Desde la alcazaba, subimos por las empinadas calles de la ciudad hacia el manantial del que se abastece el pueblo. El agua que brota de la entraña del monte, según nos cuenta Hamdani, es fresca y pura y puede beberse sin miedo. Según él, sólo en ciudades con manantial puede beberse el agua:

Xauen, Fez, Marrakech. En las ciudades costeras no debe beberse nunca: ni en Casablanca, ni en Essauira, ni en Agadir. Rabat es una excepción. Le escuchamos atentamente, aunque suponemos que el consejo es sólo válido para el estómago marroquí. En la medina de Fez mi propia familia marroquí me ha desaconsejado beber el agua corriente. Mis dos primas estuvieron al borde de la tumba por beber de una fuente de la que los niños fasíes bebían con toda la soltura del mundo.

Ascendemos por las calles de Xauen, entre las casas entreabiertas y las tiendas de los viejos artesanos que cuelgan los cueros y los bronces junto al umbral. Nos cruzamos con chavales vivarachos, ancianos absortos, perros indolentes. Todas las casas lucen un blanco impecable, sobre el que se dibujan los postigos y puertas de un celeste vivo. Es una extraña cosa pisar el suelo encalado e impoluto. Nos cuenta Hamdani que una vez salió de Xauen de madrugada y vio a las brigadas de mujeres que limpian la ciudad, tan meticulosamente como se limpian pocas otras en Marruecos. Hamdani afea a los de Xauen que dejen hacer esa pesada tarea a las mujeres. Para Hamdani, marrakchí y meridional, los de Xauen son tan "montañeses" o rifeños como los de Alhucemas, y les reprocha que sean tan vagos y hagan trabajar a las mujeres, algo que según él no consentiría nunca un marroquí del llano o del sur.

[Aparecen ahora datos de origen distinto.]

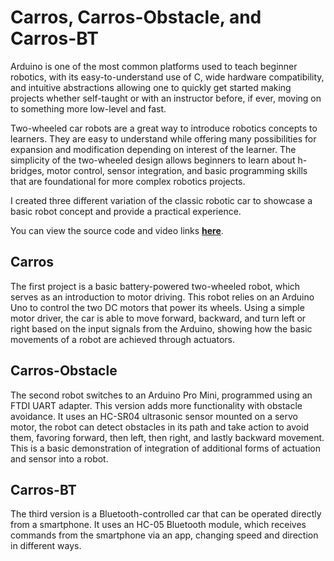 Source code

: # Carros, Carros-Obstacle, and Carros-BT
Arduino is one of the most common platforms used to teach beginner robotics, with its easy-to-understand use of C, wide hardware compatibility, and intuitive abstractions allowing one to quickly get started making projects whether self-taught or with an instructor before, if ever, moving on to something more low-level and fast.

Two-wheeled car robots are a great way to introduce robotics concepts to learners. They are easy to understand while offering many possibilities for expansion and modification depending on interest of the learner. The simplicity of the two-wheeled design allows beginners to learn about h-bridges, motor control, sensor integration, and basic programming skills that are foundational for more complex robotics projects.

I created three different variation of the classic robotic car to showcase a basic robot concept and provide a practical experience.

You can view the source code and video links [**here**](https://github.com/AashvikTyagi/Carros).

## Carros
The first project is a basic battery-powered two-wheeled robot, which serves as an introduction to motor driving. This robot relies on an Arduino Uno to control the two DC motors that power its wheels. Using a simple motor driver, the car is able to move forward, backward, and turn left or right based on the input signals from the Arduino, showing how the basic movements of a robot are achieved through actuators.

## Carros-Obstacle
The second robot switches to an Arduino Pro Mini, programmed using an FTDI UART adapter. This version adds more functionality with obstacle avoidance. It uses an HC-SR04 ultrasonic sensor mounted on a servo motor, the robot can detect obstacles in its path and take action to avoid them, favoring forward, then left, then right, and lastly backward movement. This is a basic demonstration of integration of additional forms of actuation and sensor into a robot.

## Carros-BT
The third version is a Bluetooth-controlled car that can be operated directly from a smartphone. It uses an HC-05 Bluetooth module, which receives commands from the smartphone via an app, changing speed and direction in different ways.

El manantial, entre rocas y vegetación, es lugar de esparcimiento. Aquí acaba la ciudad y empieza la montaña y aunque no hay mucho sitio las parejas de novios y los jóvenes suben a solazarse. Un militar vigila las bombas y los depósitos de agua, sin demasiada marcialidad. Pasea entre la gente y departe amigable con unos y otros, aunque su uniforme color arena inspira indudable respeto. Desde el manantial se domina el valle y se ve caer la ciudad blanca por la ladera. La tarde es esplendorosa y apacible. De la ciudad viene sólo un murmullo del que de vez en cuando sobresale una voz.

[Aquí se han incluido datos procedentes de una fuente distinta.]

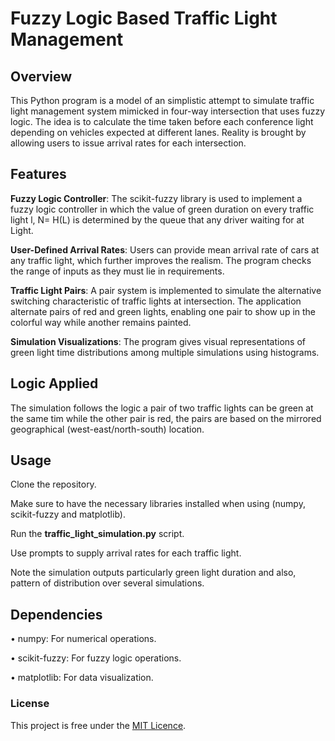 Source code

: # Fuzzy Logic Based Traffic Light Management
## Overview

This Python program is a model of an simplistic attempt to simulate traffic light management system mimicked in four-way intersection that uses fuzzy logic. 
The idea is to calculate the time taken before each conference light depending on vehicles expected at different lanes. Reality is brought by allowing users to issue arrival rates for each intersection.

## Features

**Fuzzy Logic Controller**: The scikit-fuzzy library is used to implement a fuzzy logic controller in which the value of green duration on every traffic light l, N= H(L) is determined by the queue that any driver waiting for at Light.

**User-Defined Arrival Rates**: Users can provide mean arrival rate of cars at any traffic light, which further improves the realism. The program checks the range of inputs as they must lie in requirements.

**Traffic Light Pairs**: A pair system is implemented to simulate the alternative switching characteristic of traffic lights at intersection. The application alternate pairs of red and green lights, enabling one pair to show up in the colorful way while another remains painted.

**Simulation Visualizations**: The program gives visual representations of green light time distributions among multiple simulations using histograms.

## Logic Applied
The simulation follows the logic a pair of two traffic lights can be green at the same tim while the other pair is red, the pairs are based on the mirrored geographical (west-east/north-south) location.

## Usage

Clone the repository.

Make sure to have the necessary libraries installed when using (numpy, scikit-fuzzy and matplotlib).

Run the **traffic_light_simulation.py** script.

Use prompts to supply arrival rates for each traffic light.

Note the simulation outputs particularly green light duration and also, pattern of distribution over several simulations.

## Dependencies

• numpy: For numerical operations.

• scikit-fuzzy: For fuzzy logic operations.

• matplotlib: For data visualization.

### License
This project is free under the [MIT Licence](https://github.com/NikolaosGazis/Fuzzy-Logic-Traffic-Controller/tree/main?tab=MIT-1-ov-file).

Regresamos hacia la plaza, para curiosear un poco en las tiendas. Ya ha bajado algo la temperatura y empezamos a ver algunos grupos de turistas. Son prácticamente los primeros que encontramos desde Beni-Enzar. Los de Xauen son casi todos españoles, como se ve por su aspecto y sus camisetas de Praga, Londres o Nueva York (destinos turísticos masivos de nuestros compatriotas). Van hablando alto, señalando con el dedo, comprando compulsivamente gumías y trastos de plata. Seguramente bajan desde Ceuta camino de Fez y del circuito de las ciudades imperiales. No es el itinerario más frecuente y no son demasiados, pero su peso se deja sentir en el ambiente angosto de Xauen. Los que atienden en los comercios andan a su acecho. Muchos se le dirigen al forastero en vertiginoso español. En una calle próxima a la plaza nos cruzamos con un mendigo joven y dicharachero. No había mendigos en el Rif, donde faltan los turistas. Éste se ofrece como guía y nos llama todo el rato "amigo". Nos pregunta de dónde venimos y cuando le decimos que de Madrid se despacha orgulloso con cosas tales como "Madrid me mata", "de Madrid al cielo" y "los madrileños son gatos". Y para remate, un arrastrado "Vaya, vaya, en Madrid no hay playa". Es curioso cómo han llegado hasta Xauen los viejos tópicos mezclados con las bobas canciones del verano. La televisión, quizá.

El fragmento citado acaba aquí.